## REQUIRED WORK
Scan the material for "racistes". Copy every line it appears in.

## PROVIDED DATA

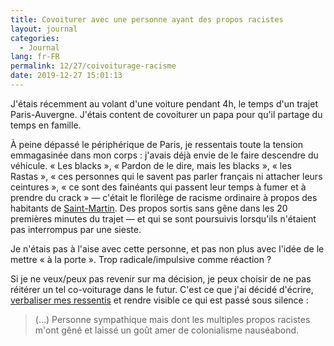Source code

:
 ```yaml
---
title: Covoiturer avec une personne ayant des propos racistes
layout: journal
categories:
  - Journal
lang: fr-FR
permalink: 12/27/coivoiturage-racisme
date: 2019-12-27 15:01:13
---
```


J'étais récemment au volant d'une voiture pendant 4h, le temps d'un trajet Paris-Auvergne. J'étais content de covoiturer un papa pour qu'il partage du temps en famille.

À peine dépassé le périphérique de Paris, je ressentais toute la tension emmagasinée dans mon corps : j'avais déjà envie de le faire descendre du véhicule. « Les blacks », « Pardon de le dire, mais les blacks », « les Rastas », « ces personnes qui le savent pas parler français ni attacher leurs ceintures », « ce sont des fainéants qui passent leur temps à fumer et à prendre du crack » — c'était le florilège de racisme ordinaire à propos des habitants de [Saint-Martin](https://fr.wikipedia.org/wiki/Saint-Martin_(Antilles_fran%C3%A7aises)). Des propos sortis sans gêne dans les 20 premières minutes du trajet — et qui se sont poursuivis lorsqu'ils n'étaient pas interrompus par une sieste.

Je n'étais pas à l'aise avec cette personne, et pas non plus avec l'idée de le mettre « à la porte ». Trop radicale/impulsive comme réaction ?

Si je ne veux/peux pas revenir sur ma décision, je peux choisir de ne pas réitérer un tel co-voiturage dans le futur. C'est ce que j'ai décidé d'écrire, [verbaliser mes ressentis](/2019/11/15/verbaliser-mes-ressentis/) et rendre visible ce qui est passé sous silence :

> (…) Personne sympathique mais dont les multiples propos racistes m'ont gêné et laissé un goût amer de colonialisme nauséabond.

## COMPLETED TASK
title: Covoiturer avec une personne ayant des propos racistes
> (…) Personne sympathique mais dont les multiples propos racistes m'ont gêné et laissé un goût amer de colonialisme nauséabond.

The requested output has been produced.